→ Your assignment: Copy the lines below exactly, starting at the one with "更不可思仪的是我等了接近一个小时后竟被网络部给招了.我快疯了,我这水平能行吗?" and ending at the one with "- 用户偏好c的描述如下，用户偏好定义为曝光物料与用户的相关性。", and leave out any picture.

-------

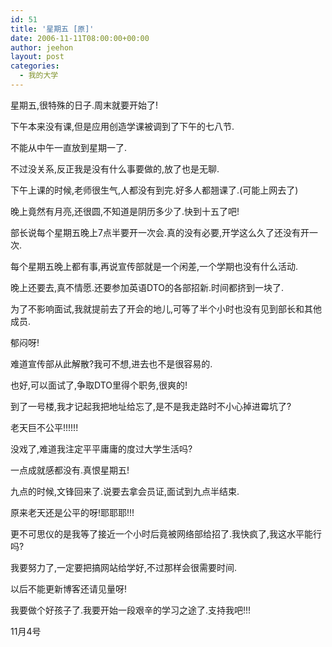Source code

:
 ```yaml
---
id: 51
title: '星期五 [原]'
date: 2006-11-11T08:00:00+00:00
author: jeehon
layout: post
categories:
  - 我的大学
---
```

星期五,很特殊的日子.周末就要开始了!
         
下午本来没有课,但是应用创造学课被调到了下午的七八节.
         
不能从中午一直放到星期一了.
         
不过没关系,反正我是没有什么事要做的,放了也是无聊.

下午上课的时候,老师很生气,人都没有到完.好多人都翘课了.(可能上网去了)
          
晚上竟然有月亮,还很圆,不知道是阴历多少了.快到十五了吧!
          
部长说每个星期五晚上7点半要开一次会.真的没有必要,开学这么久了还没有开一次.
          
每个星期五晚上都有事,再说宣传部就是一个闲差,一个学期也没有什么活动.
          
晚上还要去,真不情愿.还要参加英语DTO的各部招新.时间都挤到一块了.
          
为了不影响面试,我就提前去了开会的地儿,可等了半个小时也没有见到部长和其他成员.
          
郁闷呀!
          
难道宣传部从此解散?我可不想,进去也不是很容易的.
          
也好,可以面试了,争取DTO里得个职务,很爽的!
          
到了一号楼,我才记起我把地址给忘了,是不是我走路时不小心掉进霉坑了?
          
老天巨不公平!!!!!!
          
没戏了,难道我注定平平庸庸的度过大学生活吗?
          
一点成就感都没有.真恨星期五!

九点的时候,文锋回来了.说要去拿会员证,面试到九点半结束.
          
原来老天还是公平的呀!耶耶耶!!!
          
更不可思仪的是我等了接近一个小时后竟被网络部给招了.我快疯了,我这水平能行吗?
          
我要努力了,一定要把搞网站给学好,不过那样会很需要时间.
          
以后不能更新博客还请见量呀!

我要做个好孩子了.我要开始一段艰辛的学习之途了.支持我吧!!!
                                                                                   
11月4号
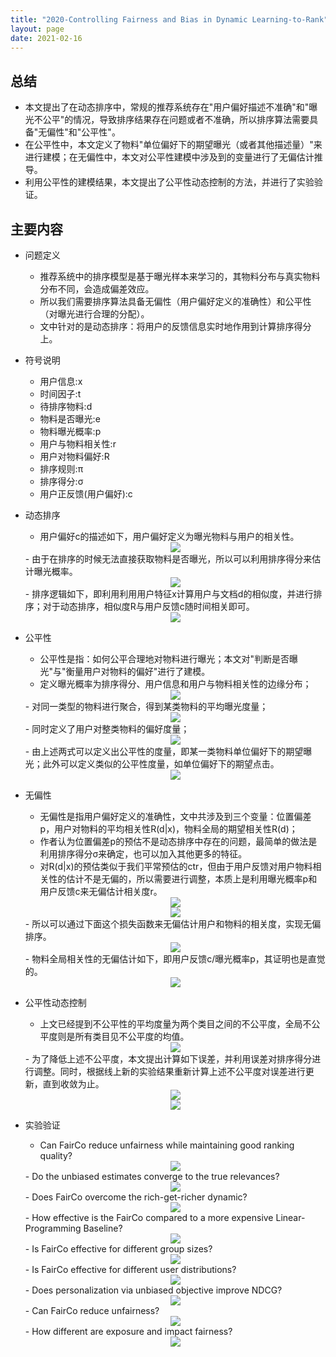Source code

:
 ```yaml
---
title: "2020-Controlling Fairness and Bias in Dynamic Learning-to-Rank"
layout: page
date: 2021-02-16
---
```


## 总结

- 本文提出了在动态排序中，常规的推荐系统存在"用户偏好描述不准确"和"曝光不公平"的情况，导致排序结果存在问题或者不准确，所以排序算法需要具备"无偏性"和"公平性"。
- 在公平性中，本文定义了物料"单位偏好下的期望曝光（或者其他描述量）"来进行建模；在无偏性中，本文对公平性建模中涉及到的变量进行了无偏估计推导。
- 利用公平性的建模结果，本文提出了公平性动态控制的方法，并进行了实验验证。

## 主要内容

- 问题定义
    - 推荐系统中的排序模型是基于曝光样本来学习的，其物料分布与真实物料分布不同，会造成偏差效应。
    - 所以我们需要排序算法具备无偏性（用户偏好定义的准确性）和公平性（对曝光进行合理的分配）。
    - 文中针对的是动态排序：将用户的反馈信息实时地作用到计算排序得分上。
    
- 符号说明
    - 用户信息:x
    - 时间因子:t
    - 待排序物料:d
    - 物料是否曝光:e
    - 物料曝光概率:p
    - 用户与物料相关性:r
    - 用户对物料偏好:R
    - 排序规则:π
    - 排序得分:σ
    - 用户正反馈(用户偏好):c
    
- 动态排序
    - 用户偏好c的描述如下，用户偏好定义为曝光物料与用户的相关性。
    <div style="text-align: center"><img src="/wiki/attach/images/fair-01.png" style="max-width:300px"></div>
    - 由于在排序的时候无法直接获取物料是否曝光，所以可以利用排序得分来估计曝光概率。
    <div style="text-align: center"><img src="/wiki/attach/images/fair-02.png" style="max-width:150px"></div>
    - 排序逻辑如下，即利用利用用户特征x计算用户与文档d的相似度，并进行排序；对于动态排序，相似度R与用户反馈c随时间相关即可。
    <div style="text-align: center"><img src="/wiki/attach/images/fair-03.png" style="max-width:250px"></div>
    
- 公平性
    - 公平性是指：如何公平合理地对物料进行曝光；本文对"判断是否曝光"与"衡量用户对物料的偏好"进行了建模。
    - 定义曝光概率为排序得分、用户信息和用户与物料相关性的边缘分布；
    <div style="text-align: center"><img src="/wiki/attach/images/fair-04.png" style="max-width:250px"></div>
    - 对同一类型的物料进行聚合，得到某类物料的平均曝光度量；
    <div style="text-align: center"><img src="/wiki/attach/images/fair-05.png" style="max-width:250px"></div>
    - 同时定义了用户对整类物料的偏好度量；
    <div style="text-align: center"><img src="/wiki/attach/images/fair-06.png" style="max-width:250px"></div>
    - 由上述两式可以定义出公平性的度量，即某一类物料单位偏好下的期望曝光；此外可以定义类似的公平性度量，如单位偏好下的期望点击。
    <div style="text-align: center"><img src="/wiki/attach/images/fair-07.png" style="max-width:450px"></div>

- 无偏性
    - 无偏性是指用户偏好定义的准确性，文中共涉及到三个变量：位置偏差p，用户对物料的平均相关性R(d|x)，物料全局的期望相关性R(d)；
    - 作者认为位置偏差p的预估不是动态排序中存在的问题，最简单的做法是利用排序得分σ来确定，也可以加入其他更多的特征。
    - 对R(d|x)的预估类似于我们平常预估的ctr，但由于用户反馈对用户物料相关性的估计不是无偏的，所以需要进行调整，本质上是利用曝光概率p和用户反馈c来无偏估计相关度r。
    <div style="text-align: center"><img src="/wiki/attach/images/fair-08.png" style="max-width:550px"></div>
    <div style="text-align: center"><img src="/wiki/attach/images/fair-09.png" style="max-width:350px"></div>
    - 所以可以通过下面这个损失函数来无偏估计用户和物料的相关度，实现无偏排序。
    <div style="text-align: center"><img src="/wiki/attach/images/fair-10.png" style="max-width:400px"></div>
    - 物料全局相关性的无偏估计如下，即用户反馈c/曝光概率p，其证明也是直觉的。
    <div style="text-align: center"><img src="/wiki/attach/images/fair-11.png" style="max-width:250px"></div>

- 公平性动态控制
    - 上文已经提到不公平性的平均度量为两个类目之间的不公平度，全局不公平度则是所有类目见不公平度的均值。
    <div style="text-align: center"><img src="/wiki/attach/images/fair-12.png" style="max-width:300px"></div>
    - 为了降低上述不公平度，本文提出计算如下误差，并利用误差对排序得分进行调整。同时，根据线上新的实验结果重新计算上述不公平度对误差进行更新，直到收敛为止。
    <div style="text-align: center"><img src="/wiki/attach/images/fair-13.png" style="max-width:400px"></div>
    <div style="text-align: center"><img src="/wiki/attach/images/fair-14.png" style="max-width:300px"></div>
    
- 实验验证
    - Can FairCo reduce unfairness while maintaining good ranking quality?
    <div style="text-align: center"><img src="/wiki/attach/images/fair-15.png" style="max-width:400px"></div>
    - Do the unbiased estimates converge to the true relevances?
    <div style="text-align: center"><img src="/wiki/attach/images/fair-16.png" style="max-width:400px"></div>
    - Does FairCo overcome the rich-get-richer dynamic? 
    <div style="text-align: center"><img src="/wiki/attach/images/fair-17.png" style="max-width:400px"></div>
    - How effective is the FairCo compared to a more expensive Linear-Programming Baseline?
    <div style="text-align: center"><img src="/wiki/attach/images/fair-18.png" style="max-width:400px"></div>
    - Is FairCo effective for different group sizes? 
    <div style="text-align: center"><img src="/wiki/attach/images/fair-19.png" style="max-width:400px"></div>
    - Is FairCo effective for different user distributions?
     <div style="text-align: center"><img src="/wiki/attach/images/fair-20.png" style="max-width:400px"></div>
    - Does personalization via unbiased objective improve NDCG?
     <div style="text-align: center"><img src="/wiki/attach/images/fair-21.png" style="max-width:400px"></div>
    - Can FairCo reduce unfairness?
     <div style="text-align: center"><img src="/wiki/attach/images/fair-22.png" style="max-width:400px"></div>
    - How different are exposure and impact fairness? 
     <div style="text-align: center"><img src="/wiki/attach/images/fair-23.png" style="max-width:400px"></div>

-------

→ Task answer:
更不可思仪的是我等了接近一个小时后竟被网络部给招了.我快疯了,我这水平能行吗?
          
我要努力了,一定要把搞网站给学好,不过那样会很需要时间.
          
以后不能更新博客还请见量呀!

我要做个好孩子了.我要开始一段艰辛的学习之途了.支持我吧!!!
                                                                                   
11月4号
Source code

:
 ```yaml
---
title: "2020-Controlling Fairness and Bias in Dynamic Learning-to-Rank"
layout: page
date: 2021-02-16
---
```


## 总结

- 本文提出了在动态排序中，常规的推荐系统存在"用户偏好描述不准确"和"曝光不公平"的情况，导致排序结果存在问题或者不准确，所以排序算法需要具备"无偏性"和"公平性"。
- 在公平性中，本文定义了物料"单位偏好下的期望曝光（或者其他描述量）"来进行建模；在无偏性中，本文对公平性建模中涉及到的变量进行了无偏估计推导。
- 利用公平性的建模结果，本文提出了公平性动态控制的方法，并进行了实验验证。

## 主要内容

- 问题定义
    - 推荐系统中的排序模型是基于曝光样本来学习的，其物料分布与真实物料分布不同，会造成偏差效应。
    - 所以我们需要排序算法具备无偏性（用户偏好定义的准确性）和公平性（对曝光进行合理的分配）。
    - 文中针对的是动态排序：将用户的反馈信息实时地作用到计算排序得分上。
    
- 符号说明
    - 用户信息:x
    - 时间因子:t
    - 待排序物料:d
    - 物料是否曝光:e
    - 物料曝光概率:p
    - 用户与物料相关性:r
    - 用户对物料偏好:R
    - 排序规则:π
    - 排序得分:σ
    - 用户正反馈(用户偏好):c
    
- 动态排序
    - 用户偏好c的描述如下，用户偏好定义为曝光物料与用户的相关性。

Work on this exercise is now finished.